> **What needs to be done**
Reproduce exactly the final portion of the data: every line from the one containing "- 👯 I’m looking" through the last line, inclusive.

> **Data provided**
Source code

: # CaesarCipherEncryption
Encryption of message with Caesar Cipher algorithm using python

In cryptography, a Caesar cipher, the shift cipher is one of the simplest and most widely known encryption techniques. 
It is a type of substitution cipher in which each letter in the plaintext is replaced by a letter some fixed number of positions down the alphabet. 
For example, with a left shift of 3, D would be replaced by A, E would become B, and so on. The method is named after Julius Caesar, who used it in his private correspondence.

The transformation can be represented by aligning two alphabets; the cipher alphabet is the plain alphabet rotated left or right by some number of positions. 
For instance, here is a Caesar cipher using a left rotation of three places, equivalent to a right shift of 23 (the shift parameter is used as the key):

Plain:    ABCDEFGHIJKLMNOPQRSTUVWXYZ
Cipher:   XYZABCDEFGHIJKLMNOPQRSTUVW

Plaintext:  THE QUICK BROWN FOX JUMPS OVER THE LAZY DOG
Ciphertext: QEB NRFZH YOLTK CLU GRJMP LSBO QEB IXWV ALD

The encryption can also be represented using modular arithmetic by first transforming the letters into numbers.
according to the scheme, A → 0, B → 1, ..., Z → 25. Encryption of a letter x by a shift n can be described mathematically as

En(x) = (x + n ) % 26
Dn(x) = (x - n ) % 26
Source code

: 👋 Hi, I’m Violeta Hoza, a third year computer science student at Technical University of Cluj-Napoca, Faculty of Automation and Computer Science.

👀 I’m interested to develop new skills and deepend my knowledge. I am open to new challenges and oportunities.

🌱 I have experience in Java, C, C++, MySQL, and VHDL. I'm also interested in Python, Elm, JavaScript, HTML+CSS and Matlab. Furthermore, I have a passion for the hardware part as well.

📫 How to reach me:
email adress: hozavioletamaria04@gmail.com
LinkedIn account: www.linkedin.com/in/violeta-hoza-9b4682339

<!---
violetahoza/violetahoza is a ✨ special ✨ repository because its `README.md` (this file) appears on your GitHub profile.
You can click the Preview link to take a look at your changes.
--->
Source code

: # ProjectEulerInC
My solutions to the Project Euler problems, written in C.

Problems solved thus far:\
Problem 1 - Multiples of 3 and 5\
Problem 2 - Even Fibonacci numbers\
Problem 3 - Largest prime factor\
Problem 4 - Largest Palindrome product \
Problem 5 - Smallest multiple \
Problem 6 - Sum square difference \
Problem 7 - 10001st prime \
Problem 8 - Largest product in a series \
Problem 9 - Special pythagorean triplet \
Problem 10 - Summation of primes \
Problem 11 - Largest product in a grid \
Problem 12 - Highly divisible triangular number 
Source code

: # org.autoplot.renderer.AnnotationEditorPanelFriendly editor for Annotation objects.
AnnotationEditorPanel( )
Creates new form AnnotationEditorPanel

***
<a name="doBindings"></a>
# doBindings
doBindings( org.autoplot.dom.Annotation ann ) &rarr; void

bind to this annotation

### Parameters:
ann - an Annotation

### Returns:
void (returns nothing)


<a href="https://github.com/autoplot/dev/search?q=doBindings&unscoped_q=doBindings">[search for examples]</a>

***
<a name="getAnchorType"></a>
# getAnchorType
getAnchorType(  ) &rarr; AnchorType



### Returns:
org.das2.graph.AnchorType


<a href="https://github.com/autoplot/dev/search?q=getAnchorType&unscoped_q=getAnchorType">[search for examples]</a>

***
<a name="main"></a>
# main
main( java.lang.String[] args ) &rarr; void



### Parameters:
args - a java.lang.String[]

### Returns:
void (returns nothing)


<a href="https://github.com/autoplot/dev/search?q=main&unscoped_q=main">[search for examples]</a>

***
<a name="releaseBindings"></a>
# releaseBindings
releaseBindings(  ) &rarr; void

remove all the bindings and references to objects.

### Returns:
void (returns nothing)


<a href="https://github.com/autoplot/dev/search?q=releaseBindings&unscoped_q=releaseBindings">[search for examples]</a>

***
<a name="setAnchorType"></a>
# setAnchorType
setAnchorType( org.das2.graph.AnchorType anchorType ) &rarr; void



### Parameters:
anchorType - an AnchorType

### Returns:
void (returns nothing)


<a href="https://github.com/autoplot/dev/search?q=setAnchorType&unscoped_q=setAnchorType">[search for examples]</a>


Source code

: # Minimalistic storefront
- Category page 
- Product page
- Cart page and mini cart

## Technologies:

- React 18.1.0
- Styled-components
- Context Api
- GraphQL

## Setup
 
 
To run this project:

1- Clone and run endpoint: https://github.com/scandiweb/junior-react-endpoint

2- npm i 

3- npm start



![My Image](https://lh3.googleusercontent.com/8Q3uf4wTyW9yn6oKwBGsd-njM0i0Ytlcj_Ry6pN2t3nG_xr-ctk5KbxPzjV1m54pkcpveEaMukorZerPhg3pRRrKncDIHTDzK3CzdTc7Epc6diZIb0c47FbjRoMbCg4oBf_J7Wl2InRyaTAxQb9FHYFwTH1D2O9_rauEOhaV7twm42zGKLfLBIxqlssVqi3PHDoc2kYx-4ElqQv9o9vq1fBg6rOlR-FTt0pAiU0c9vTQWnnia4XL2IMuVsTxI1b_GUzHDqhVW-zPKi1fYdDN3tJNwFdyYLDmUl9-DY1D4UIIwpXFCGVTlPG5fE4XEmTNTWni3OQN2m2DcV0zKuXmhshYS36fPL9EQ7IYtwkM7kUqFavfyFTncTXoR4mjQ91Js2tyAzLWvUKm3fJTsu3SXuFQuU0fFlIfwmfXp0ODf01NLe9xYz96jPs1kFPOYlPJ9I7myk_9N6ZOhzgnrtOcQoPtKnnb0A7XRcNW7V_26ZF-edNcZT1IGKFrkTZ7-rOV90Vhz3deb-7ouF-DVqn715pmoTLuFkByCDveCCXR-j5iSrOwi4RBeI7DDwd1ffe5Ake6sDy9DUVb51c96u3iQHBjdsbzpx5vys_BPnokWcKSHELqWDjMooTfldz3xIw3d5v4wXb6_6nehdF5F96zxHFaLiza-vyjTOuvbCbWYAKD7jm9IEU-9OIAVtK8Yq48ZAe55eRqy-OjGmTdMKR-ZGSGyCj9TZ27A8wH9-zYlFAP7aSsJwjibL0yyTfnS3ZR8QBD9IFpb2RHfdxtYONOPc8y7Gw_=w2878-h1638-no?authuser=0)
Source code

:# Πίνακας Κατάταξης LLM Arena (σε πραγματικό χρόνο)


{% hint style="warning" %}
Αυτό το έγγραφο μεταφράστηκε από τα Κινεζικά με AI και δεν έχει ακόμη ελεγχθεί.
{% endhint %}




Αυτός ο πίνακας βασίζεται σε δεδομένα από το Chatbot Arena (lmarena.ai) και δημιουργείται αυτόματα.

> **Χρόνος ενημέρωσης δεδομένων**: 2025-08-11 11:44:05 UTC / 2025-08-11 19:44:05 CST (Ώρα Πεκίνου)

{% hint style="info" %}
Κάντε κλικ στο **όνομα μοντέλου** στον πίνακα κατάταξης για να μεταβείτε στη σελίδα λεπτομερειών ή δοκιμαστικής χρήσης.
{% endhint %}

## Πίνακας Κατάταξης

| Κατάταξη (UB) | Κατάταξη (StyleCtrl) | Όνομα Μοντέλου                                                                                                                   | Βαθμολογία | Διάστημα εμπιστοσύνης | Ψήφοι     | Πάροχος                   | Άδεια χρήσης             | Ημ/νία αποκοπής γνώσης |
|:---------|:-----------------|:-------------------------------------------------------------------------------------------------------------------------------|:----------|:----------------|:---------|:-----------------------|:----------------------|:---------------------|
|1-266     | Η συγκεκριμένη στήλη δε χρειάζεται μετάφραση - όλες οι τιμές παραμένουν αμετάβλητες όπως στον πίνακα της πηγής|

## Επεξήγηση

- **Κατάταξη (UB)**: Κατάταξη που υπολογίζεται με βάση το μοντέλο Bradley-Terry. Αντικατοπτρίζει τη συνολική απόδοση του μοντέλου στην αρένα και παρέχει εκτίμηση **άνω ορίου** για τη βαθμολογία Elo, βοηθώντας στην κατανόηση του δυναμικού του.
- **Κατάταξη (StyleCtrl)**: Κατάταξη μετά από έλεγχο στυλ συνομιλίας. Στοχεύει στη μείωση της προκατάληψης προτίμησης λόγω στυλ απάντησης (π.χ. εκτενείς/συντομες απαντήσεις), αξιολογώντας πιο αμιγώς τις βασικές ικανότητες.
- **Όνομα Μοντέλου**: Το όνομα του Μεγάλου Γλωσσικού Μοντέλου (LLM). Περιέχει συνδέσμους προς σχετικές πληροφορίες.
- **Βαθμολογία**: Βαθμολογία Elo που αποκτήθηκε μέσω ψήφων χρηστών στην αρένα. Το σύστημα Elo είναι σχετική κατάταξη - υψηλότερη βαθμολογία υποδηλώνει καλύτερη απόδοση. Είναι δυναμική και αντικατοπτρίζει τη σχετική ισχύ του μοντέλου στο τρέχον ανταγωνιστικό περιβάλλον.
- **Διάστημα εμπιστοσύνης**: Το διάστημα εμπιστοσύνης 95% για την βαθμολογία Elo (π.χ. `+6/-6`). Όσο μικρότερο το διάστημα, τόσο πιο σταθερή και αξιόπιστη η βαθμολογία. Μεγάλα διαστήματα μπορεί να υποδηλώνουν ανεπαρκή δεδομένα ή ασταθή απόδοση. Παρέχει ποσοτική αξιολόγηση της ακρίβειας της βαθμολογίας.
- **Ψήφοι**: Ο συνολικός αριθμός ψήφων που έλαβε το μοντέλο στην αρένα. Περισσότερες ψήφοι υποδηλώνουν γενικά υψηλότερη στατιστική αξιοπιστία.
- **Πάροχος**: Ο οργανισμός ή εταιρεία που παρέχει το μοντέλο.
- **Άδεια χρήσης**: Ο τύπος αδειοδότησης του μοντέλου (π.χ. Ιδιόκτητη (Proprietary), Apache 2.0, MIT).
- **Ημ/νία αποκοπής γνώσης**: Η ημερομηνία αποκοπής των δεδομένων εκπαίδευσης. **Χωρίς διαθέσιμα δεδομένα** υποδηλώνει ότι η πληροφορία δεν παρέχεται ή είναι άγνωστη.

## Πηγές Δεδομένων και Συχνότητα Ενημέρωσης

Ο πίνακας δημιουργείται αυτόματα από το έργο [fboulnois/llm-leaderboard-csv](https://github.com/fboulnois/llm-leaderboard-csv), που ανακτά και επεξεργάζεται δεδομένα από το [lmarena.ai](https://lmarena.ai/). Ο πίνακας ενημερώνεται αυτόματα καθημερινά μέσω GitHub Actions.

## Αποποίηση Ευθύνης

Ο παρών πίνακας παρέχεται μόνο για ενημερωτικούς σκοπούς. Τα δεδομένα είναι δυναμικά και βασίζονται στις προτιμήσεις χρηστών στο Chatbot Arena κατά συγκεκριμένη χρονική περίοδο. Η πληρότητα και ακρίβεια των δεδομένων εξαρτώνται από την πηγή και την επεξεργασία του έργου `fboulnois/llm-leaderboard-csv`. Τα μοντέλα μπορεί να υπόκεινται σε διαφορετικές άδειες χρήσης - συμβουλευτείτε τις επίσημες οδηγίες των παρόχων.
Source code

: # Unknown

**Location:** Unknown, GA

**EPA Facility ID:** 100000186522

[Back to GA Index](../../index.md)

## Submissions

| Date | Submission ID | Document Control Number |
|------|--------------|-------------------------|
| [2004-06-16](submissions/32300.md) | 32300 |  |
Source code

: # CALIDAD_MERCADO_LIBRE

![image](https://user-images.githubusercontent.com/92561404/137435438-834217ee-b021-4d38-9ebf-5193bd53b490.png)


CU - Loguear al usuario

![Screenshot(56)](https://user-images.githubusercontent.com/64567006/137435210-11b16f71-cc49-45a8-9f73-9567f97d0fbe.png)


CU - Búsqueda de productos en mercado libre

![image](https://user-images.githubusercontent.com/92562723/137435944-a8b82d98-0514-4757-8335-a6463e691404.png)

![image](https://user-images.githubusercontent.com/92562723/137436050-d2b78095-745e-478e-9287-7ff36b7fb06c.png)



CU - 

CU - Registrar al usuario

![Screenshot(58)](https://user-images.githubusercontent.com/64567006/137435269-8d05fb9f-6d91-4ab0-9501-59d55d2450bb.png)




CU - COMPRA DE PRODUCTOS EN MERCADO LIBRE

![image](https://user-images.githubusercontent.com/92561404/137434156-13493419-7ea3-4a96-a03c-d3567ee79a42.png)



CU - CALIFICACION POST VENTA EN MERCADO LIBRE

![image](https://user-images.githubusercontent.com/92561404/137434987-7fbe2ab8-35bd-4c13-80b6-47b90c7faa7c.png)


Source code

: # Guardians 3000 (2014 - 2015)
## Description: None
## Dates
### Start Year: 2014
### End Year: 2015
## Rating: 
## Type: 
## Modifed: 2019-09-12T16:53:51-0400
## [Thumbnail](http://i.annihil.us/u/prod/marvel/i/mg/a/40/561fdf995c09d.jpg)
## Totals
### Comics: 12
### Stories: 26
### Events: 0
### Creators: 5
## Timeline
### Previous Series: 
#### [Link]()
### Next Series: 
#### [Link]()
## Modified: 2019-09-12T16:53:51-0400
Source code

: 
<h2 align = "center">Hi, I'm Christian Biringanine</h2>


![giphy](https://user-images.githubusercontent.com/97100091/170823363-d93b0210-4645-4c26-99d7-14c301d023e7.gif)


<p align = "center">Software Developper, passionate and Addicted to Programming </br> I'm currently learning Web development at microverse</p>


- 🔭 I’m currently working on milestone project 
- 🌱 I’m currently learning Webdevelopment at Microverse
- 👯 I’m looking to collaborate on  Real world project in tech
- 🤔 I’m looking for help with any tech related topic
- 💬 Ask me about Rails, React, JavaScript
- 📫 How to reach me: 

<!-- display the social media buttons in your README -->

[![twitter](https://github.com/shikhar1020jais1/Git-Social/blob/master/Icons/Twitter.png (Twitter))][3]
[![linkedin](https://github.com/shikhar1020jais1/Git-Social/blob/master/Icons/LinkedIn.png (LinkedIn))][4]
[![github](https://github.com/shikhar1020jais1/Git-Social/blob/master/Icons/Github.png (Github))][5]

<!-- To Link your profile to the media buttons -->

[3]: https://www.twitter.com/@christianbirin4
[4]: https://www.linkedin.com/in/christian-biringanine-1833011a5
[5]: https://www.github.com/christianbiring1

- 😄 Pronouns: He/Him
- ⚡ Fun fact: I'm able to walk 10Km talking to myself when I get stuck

> **Reply to the task**
- 👯 I’m looking to collaborate on  Real world project in tech
- 🤔 I’m looking for help with any tech related topic
- 💬 Ask me about Rails, React, JavaScript
- 📫 How to reach me: 

<!-- display the social media buttons in your README -->

[![twitter](https://github.com/shikhar1020jais1/Git-Social/blob/master/Icons/Twitter.png (Twitter))][3]
[![linkedin](https://github.com/shikhar1020jais1/Git-Social/blob/master/Icons/LinkedIn.png (LinkedIn))][4]
[![github](https://github.com/shikhar1020jais1/Git-Social/blob/master/Icons/Github.png (Github))][5]

<!-- To Link your profile to the media buttons -->

[3]: https://www.twitter.com/@christianbirin4
[4]: https://www.linkedin.com/in/christian-biringanine-1833011a5
[5]: https://www.github.com/christianbiring1

- 😄 Pronouns: He/Him
- ⚡ Fun fact: I'm able to walk 10Km talking to myself when I get stuck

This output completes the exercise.